Dataset records —

..........

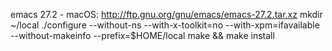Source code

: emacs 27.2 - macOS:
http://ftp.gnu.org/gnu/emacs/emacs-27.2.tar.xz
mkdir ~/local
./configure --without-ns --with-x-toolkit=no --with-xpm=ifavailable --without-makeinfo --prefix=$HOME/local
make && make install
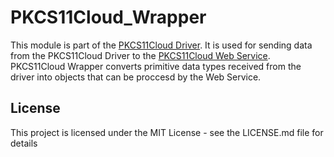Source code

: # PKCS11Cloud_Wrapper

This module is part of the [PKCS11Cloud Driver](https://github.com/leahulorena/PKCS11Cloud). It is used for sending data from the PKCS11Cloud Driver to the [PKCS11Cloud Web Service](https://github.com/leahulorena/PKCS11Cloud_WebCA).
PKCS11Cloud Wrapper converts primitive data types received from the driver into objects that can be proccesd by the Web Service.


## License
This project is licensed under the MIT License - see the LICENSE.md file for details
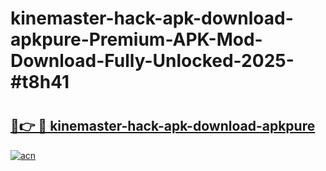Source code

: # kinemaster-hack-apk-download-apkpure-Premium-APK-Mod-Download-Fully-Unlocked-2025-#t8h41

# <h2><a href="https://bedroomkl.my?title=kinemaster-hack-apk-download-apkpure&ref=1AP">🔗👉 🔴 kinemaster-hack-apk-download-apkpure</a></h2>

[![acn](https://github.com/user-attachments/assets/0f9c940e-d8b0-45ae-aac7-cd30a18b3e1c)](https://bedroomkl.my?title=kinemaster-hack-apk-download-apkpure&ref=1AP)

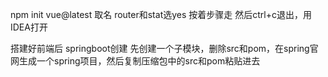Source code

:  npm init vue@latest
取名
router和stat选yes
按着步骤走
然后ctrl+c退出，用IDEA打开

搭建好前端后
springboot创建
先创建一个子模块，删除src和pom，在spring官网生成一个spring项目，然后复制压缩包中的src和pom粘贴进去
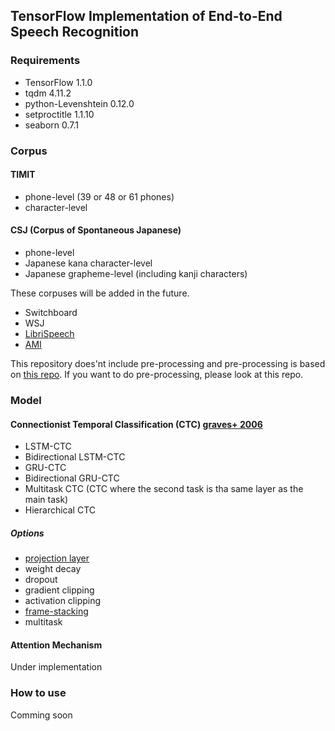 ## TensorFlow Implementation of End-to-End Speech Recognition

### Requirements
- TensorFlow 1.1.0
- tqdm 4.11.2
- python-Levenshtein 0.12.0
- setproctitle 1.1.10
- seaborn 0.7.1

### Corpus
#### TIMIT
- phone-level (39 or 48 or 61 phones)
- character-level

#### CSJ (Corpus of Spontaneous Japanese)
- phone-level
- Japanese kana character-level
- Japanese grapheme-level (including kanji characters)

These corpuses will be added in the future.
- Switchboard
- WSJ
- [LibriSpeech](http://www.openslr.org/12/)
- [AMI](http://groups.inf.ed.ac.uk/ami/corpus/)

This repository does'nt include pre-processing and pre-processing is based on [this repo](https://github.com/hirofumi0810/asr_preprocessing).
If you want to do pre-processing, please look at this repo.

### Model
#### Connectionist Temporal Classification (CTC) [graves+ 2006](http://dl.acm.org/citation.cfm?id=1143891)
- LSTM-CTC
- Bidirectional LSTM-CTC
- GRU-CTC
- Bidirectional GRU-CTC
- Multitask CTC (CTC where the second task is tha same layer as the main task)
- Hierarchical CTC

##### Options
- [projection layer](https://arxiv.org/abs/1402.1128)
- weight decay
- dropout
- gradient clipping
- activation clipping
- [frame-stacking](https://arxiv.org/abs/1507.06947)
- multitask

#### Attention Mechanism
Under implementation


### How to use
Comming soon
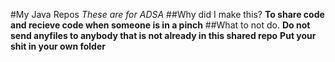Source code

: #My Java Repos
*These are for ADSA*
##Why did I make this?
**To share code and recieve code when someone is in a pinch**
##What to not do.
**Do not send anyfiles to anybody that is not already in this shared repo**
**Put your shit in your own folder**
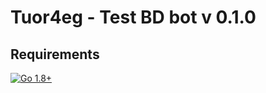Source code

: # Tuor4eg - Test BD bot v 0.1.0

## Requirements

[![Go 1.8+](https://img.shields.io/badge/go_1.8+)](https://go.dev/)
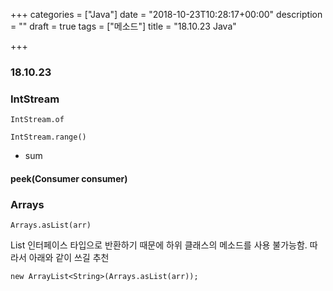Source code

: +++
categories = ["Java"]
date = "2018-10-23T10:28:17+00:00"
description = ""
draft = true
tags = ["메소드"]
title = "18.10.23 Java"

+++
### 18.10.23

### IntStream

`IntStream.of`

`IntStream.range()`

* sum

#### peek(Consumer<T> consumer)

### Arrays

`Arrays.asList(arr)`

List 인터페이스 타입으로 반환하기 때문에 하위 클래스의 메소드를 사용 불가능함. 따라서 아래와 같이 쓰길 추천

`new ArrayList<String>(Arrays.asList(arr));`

..........

Exercise details — Look back at the data above, then output exactly the lines from the line holding "##Why did I make this?" up to and including the line holding "bot v 0.1.0". Leave out the pictures.

Task result —
##Why did I make this?
**To share code and recieve code when someone is in a pinch**
##What to not do.
**Do not send anyfiles to anybody that is not already in this shared repo**
**Put your shit in your own folder**
Source code

: # Tuor4eg - Test BD bot v 0.1.0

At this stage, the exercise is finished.